In fact, so committed is the Government to tackling child poverty that it has scrapped child poverty targets altogether. This recent downgrade means the government will no longer set any targets based on levels of material disadvantage. In a cunning ruse, Iain Duncan Smith has also declared that the ‘Child Poverty and Social Mobility Commission’ will be renamed the ‘Social Mobility Commission’. He is seeking to alleviate the condition by abolishing the word, and is not even prepared to accept a correlation between financial hardship and a child’s life chances. But whatever the Tories might like to claim, poverty in the UK is real and growing.
I was disappointed by the response I got from the Government, but the fight doesn’t end here. We’ve placed an Early Day Motion calling for financial support to pilot community projects in the worst affected constituencies, to develop a solution for holiday hunger. I will continue to work with people from all parties and none to ensure that our kids are not going hungry.
This is a national crisis, and it deserves a national response. But if the Tories will not support measures to ensure our children are being fed, then it is up to us to lead the way.
Labour should seize this opportunity to put child food poverty front and centre in our fight for a fairer society. We need to show people the impact that cuts to tax credits and free school meals will have to the most vulnerable in our society. But we are also in a position to make a real difference now, not just in 5 years time.
Right across our country, in councils and assembly chambers, Labour is in a position to provide funding and support to tackle holiday hunger. I’d urge Labour authorities to recognise the scale of the problem and to do everything in their power to tackle it.
This is about people not politics but child food poverty could and should be at the heart of our campaign priorities in 2016, from City Hall to Holyrood.
Nowhere is the myth of One Nation conservatism more readily debunked than on the streets of our capital, where hungry kids in hand-me-down clothes play amongst the skyscrapers and town houses of the global elite.
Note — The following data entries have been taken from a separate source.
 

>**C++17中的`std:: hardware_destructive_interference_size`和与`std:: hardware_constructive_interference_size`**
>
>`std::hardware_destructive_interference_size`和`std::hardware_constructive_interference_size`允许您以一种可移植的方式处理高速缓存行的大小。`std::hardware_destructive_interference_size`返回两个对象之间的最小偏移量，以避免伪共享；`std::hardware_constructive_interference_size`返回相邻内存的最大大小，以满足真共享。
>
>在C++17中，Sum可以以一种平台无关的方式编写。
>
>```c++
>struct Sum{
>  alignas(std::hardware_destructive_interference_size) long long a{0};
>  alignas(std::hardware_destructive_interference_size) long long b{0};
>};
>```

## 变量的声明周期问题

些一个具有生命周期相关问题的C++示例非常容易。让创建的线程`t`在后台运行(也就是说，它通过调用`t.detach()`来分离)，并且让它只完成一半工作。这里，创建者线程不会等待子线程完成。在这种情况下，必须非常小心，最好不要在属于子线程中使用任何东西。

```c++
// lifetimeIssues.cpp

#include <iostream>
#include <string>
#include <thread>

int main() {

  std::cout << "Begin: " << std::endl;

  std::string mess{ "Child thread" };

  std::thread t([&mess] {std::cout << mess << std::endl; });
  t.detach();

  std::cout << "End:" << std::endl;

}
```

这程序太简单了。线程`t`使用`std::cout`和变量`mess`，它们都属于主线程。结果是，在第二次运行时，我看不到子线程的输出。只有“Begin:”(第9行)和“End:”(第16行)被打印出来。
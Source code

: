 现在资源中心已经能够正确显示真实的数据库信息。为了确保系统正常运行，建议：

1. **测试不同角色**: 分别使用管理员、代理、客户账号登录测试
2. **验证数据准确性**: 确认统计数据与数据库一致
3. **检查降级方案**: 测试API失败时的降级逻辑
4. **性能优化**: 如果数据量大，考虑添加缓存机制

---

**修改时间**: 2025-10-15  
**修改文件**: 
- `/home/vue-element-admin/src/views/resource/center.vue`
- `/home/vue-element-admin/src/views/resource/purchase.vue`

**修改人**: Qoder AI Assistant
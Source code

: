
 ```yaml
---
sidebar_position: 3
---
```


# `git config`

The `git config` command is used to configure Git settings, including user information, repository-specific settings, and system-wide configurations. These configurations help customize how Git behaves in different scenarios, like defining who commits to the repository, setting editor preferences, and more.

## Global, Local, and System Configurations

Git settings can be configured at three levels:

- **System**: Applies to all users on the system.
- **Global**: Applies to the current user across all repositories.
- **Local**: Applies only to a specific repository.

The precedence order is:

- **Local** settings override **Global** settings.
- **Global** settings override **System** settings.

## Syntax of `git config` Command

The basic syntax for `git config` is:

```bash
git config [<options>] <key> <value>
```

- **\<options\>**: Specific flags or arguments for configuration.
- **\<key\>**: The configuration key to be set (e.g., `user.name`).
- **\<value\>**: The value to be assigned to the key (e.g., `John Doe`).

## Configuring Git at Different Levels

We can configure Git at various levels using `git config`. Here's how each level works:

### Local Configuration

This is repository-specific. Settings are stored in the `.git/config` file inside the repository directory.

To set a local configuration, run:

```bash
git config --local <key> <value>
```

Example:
In London alone it is estimated that 600,000 children are affected by Holiday Hunger. So I would urge Sadiq Khan to seize the opportunity to make this a central pillar of Labour’s mayoral campaign.
And across the border in Scotland, after eight years of SNP rule, child poverty remains entrenched and educational attainment is the lowest in the UK. We need to lay bare the failures of the nationalists and show that it is Labour that is committed to tackling the inequalities that remain in our society.
As the 2016 elections gather pace, we need to make the dividing lines clear: between a Tory party making the working poor even poorer, and a Labour party that is committed to tackling the deep rooted problems of poverty and attainment in our communities.